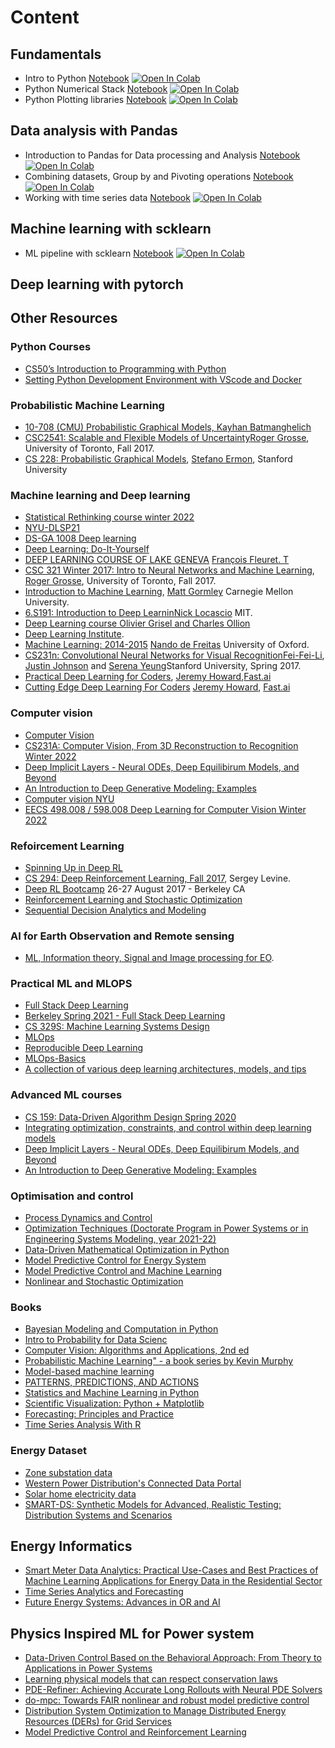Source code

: # Content

## Fundamentals
* Intro to Python [Notebook](https://github.com/sambaiga/AI4DLearning/blob/main/DataAnalysis/module%201/intro%20to%20python.ipynb)
[![Open In Colab](https://colab.research.google.com/assets/colab-badge.svg)](https://colab.research.google.com/github/sambaiga/AI4DLearning/blob/main/DataAnalysis/module%201/intro%20to%20python.ipynb)
* Python Numerical Stack [Notebook](https://github.com/sambaiga/AI4DLearning/blob/master/DataAnalysis/numeric%20stack%20with%20numpy.ipynb)
[![Open In Colab](https://colab.research.google.com/assets/colab-badge.svg)](https://colab.research.google.com/github/sambaiga/AI4DLearning/blob/main/DataAnalysis/module%201/Module_1C.ipynb)
* Python Plotting libraries [Notebook](https://github.com/sambaiga/AI4DLearning/blob/master/DataAnalysis/plotting%20libraries.ipynb)
[![Open In Colab](https://colab.research.google.com/assets/colab-badge.svg)](https://colab.research.google.com/github/sambaiga/AI4DLearning/blob/main/DataAnalysis/module%201/plotting%20libraries.ipynb)

## Data analysis with Pandas
* Introduction to Pandas for Data processing and Analysis [Notebook](https://github.com/sambaiga/AI4DLearning/blob/master/DataAnalysis/Module_2A.ipynb)
[![Open In Colab](https://colab.research.google.com/assets/colab-badge.svg)](https://colab.research.google.com/github/sambaiga/AI4DLearning/blob/main/DataAnalysis/module%202/Module_2A.ipynb)
* Combining datasets, Group by and Pivoting operations [Notebook](https://github.com/sambaiga/AI4DLearning/blob/master/DataAnalysis/module%202/Module_2B.ipynb)
[![Open In Colab](https://colab.research.google.com/assets/colab-badge.svg)](https://colab.research.google.com/github/sambaiga/AI4DLearning/blob/main/DataAnalysis/module%202/Module_2B.ipynb)
* Working with time series data [Notebook](https://github.com/ParrotAI/ai4sg_materials/blob/master/module%202/Module_2C.ipynb)
[![Open In Colab](https://colab.research.google.com/assets/colab-badge.svg)](https://colab.research.google.com/github/sambaiga/AI4DLearning/blob/main/DataAnalysis/module%202/Module_2C.ipynb)



## Machine learning with scklearn
* ML pipeline with scklearn [Notebook](https://github.com/sambaiga/AI4DLearning/blob/main/ML/Pipeline.ipynb)
[![Open In Colab](https://colab.research.google.com/assets/colab-badge.svg)](https://colab.research.google.com/github/sambaiga/AI4DLearning/blob/main/ML/Pipeline.ipynb)
## Deep learning with pytorch




## Other Resources

### Python Courses

- [CS50’s Introduction to Programming with Python](https://cs50.harvard.edu/python/2022/)
- [Setting Python Development Environment with VScode and Docker](https://github.com/RamiKrispin/vscode-python)

### Probabilistic Machine Learning
- [10-708 (CMU) Probabilistic Graphical Models, Kayhan Batmanghelich](https://kayhan.dbmi.pitt.edu/node/38)
- [CSC2541: Scalable and Flexible Models of Uncertainty](https://csc2541-f17.github.io/)[Roger Grosse](http://www.cs.toronto.edu/~rgrosse/), University of Toronto, Fall 2017.
- [CS 228: Probabilistic Graphical Models](http://kuleshov.github.io/cs228-notes/),  [Stefano Ermon](http://cs.stanford.edu/~ermon/),  Stanford University


### Machine learning and Deep learning
- [Statistical Rethinking course winter 2022](https://github.com/rmcelreath/stat_rethinking_2022)
- [NYU-DLSP21](https://atcold.github.io/NYU-DLSP21/)
- [DS-GA 1008 Deep learning](https://atcold.github.io/pytorch-Deep-Learning/)
- [Deep Learning: Do-It-Yourself](https://dataflowr.github.io/website/)
- [DEEP LEARNING COURSE OF LAKE GENEVA](https://fleuret.org/dlc/) [François Fleuret. T](http://www.idiap.ch/~fleuret/)
- [CSC 321 Winter 2017: Intro to Neural Networks and Machine Learning](http://www.cs.toronto.edu/~rgrosse/courses/csc321_2017/), [Roger Grosse](http://www.cs.toronto.edu/~rgrosse/), University of Toronto, Fall 2017.
- [Introduction to Machine Learning](http://www.cs.cmu.edu/~mgormley/courses/10601-s17/schedule.html), [Matt Gormley](http://www.cs.cmu.edu/~mgormley/) Carnegie Mellon University.
- [6.S191: Introduction to Deep Learnin](http://introtodeeplearning.com/index.html)[Nick Locascio]() MIT.
- [Deep Learning course](https://m2dsupsdlclass.github.io/lectures-labs/)[ Olivier Grisel and Charles Ollion]()
- [Deep Learning Institute](https://www.deeplearning.ai/).
- [Machine Learning: 2014-2015](https://www.cs.ox.ac.uk/people/nando.defreitas/machinelearning/) [Nando de Freitas](http://www.cs.ox.ac.uk/people/nando.defreitas/) University of Oxford.
- [CS231n: Convolutional Neural Networks for Visual Recognition](http://cs231n.stanford.edu/)[Fei-Fei-Li](http://www.cs.toronto.edu/~rgrosse/), [Justin Johnson](http://cs.stanford.edu/people/jcjohns/) and [Serena Yeung](http://ai.stanford.edu/~syyeung/)Stanford University, Spring 2017.
- [Practical Deep Learning for Coders](http://course.fast.ai/), [Jeremy Howard](),[Fast.ai](http://www.fast.ai/)
- [Cutting Edge Deep Learning For Coders](http://course.fast.ai/part2.html) [Jeremy Howard](), [Fast.ai](http://www.fast.ai/)


### Computer vision
- [Computer Vision](http://16385.courses.cs.cmu.edu/spring2022/) 
- [CS231A: Computer Vision, From 3D Reconstruction to Recognition
Winter 2022](https://web.stanford.edu/class/cs231a/)
- [Deep Implicit Layers - Neural ODEs, Deep Equilibirum Models, and Beyond](http://implicit-layers-tutorial.org/)
- [An Introduction to Deep Generative Modeling: Examples](https://github.com/jmtomczak/intro_dgm)
- [Computer vision NYU](https://cs.nyu.edu/~fergus/teaching/vision/index.html)
- [EECS 498.008 / 598.008
Deep Learning for Computer Vision
Winter 2022](https://web.eecs.umich.edu/~justincj/teaching/eecs498/WI2022/schedule.html)


### Refoircement Learning
- [Spinning Up in Deep RL](https://spinningup.openai.com/en/latest/)
- [CS 294: Deep Reinforcement Learning, Fall 2017](http://rll.berkeley.edu/deeprlcourse/), Sergey Levine.
- [Deep RL Bootcamp](https://sites.google.com/view/deep-rl-bootcamp/lectures) 26-27 August 2017 - Berkeley CA
- [Reinforcement Learning and Stochastic Optimization](https://castle.princeton.edu/RLSO/)
- [Sequential Decision Analytics and Modeling](https://castle.princeton.edu/sdamodeling/)

### AI for Earth Observation and Remote sensing
  - [ML, Information theory, Signal and Image processing for EO](https://isp.uv.es/courses.html).
  
### Practical ML and MLOPS
- [Full Stack Deep Learning](https://course.fullstackdeeplearning.com/)
- [Berkeley Spring 2021 - Full Stack Deep Learning](https://docs.google.com/document/d/e/2PACX-1vSSSHcahlrJRvVq4qRKDX2jYLjhgpbWZjqmDcWZ7w3FWItZrlSKw6GY7rcSj5ZkJr6M0DaR8QbKCd8S/pub)
- [CS 329S: Machine Learning Systems Design](https://stanford-cs329s.github.io/)
- [MLOps](https://madewithml.com/courses/mlops/?s=09)
- [Reproducible Deep Learning](https://www.sscardapane.it/teaching/reproducibledl/)
- [MLOps-Basics](https://github.com/graviraja/MLOps-Basics?s=09)
- [A collection of various deep learning architectures, models, and tips](https://github.com/rasbt/deeplearning-models)


### Advanced ML courses
- [CS 159: Data-Driven Algorithm Design Spring 2020](https://sites.google.com/view/cs-159-spring-2020/?s=09)
- [Integrating optimization, constraints, and control within deep learning models](https://www.youtube.com/watch?v=vWg7GIC6u_Y)
- [Deep Implicit Layers - Neural ODEs, Deep Equilibirum Models, and Beyond](http://implicit-layers-tutorial.org/)
- [An Introduction to Deep Generative Modeling: Examples](https://github.com/jmtomczak/intro_dgm)

### Optimisation and control
- [Process Dynamics and Control](https://apmonitor.com/pdc/index.php)
- [Optimization Techniques (Doctorate Program in Power Systems or in Engineering Systems Modeling, year 2021-22)](https://pascua.iit.comillas.edu/aramos/OT.htm)
- [Data-Driven Mathematical Optimization in Python](https://mobook.github.io/MO-book/intro.html)
- [Model Predictive Control for Energy System](https://youtu.be/hCwOUGggyvw)
- [Model Predictive Control and Machine Learning](https://youtu.be/CNwV5GbTEGM)
- [Nonlinear and Stochastic Optimization](https://ndcbe.github.io/optimization/intro.html)

### Books
- [Bayesian Modeling and Computation in Python](https://bayesiancomputationbook.com/welcome.html)
- [Intro to Probability for Data Scienc](https://probability4datascience.com/index.html)
- [Computer Vision: Algorithms and Applications, 2nd ed](http://szeliski.org/Book/)
- [Probabilistic Machine Learning" - a book series by Kevin Murphy](https://probml.github.io/pml-book/)
- [Model-based machine learning](https://www.mbmlbook.com/toc.html)
- [PATTERNS, PREDICTIONS, AND ACTIONS](https://mlstory.org/?s=09)
- [Statistics and Machine Learning in Python](https://duchesnay.github.io/pystatsml/)
- [Scientific Visualization: Python + Matplotlib](https://www.labri.fr/perso/nrougier/scientific-visualization.html)
- [Forecasting: Principles and Practice](https://otexts.com/fpp3/)
- [Time Series Analysis With R](https://nicolarighetti.github.io/Time-Series-Analysis-With-R/)

### Energy Dataset 
- [Zone substation data](https://www.evoenergy.com.au/about-us/about-our-network/zone-substation-data)
- [Western Power Distribution's Connected Data Portal](https://connecteddata.westernpower.co.uk/dataset/)
-  [Solar home electricity data](https://www.ausgrid.com.au/Industry/Our-Research/Data-to-share/Solar-home-electricity-data)
-  [SMART-DS: Synthetic Models for Advanced, Realistic Testing: Distribution Systems and Scenarios](https://www.nrel.gov/grid/smart-ds.html)

## Energy Informatics
- [Smart Meter Data Analytics: Practical Use-Cases and Best Practices of Machine Learning Applications for Energy Data in the Residential Sector](https://colab.research.google.com/github/bitstoenergy/iclr-tutorial/blob/main/SmartMeterDataAnalytics_Tutorial.ipynb)
- [Time Series Analytics and Forecasting](https://www.forecaster.guru/time-series-analytics-and-forecasting.html)
- [Future Energy Systems: Advances in OR and AI
](https://energy-markets-school.dk/school-2023/downloads/)

## Physics Inspired ML for Power system
- [Data-Driven Control Based on the Behavioral Approach: From Theory to Applications in Power Systems](https://ieeexplore-ieee-org.tudublin.idm.oclc.org/document/10266847)
- [Learning physical models that can respect conservation laws](https://www.amazon.science/publications/learning-physical-models-that-can-respect-conservation-laws)
- [PDE-Refiner: Achieving Accurate Long Rollouts with Neural PDE Solvers](https://arxiv.org/abs/2308.05732)
- [do-mpc: Towards FAIR nonlinear and robust model predictive control](https://www-sciencedirect-com.tudublin.idm.oclc.org/science/article/pii/S0967066123002459)
- [Distribution System Optimization to Manage Distributed Energy Resources (DERs) for Grid Services](https://www.nowpublishers.com/article/Details/EES-030)
- [Model Predictive Control and Reinforcement Learning](https://www.syscop.de/teaching/ws2023/model-predictive-control-and-reinforcement-learning)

===============

=== What is being asked ===
An exact copy of the lines above, from the one containing "## Machine learning with scklearn" down to the one containing "- [Statistical Rethinking" and including both, is the whole answer; retype it and nothing else.

=== Response to the exercise ===
## Machine learning with scklearn
* ML pipeline with scklearn [Notebook](https://github.com/sambaiga/AI4DLearning/blob/main/ML/Pipeline.ipynb)
[![Open In Colab](https://colab.research.google.com/assets/colab-badge.svg)](https://colab.research.google.com/github/sambaiga/AI4DLearning/blob/main/ML/Pipeline.ipynb)
## Deep learning with pytorch




## Other Resources

### Python Courses

- [CS50’s Introduction to Programming with Python](https://cs50.harvard.edu/python/2022/)
- [Setting Python Development Environment with VScode and Docker](https://github.com/RamiKrispin/vscode-python)

### Probabilistic Machine Learning
- [10-708 (CMU) Probabilistic Graphical Models, Kayhan Batmanghelich](https://kayhan.dbmi.pitt.edu/node/38)
- [CSC2541: Scalable and Flexible Models of Uncertainty](https://csc2541-f17.github.io/)[Roger Grosse](http://www.cs.toronto.edu/~rgrosse/), University of Toronto, Fall 2017.
- [CS 228: Probabilistic Graphical Models](http://kuleshov.github.io/cs228-notes/),  [Stefano Ermon](http://cs.stanford.edu/~ermon/),  Stanford University


### Machine learning and Deep learning
- [Statistical Rethinking course winter 2022](https://github.com/rmcelreath/stat_rethinking_2022)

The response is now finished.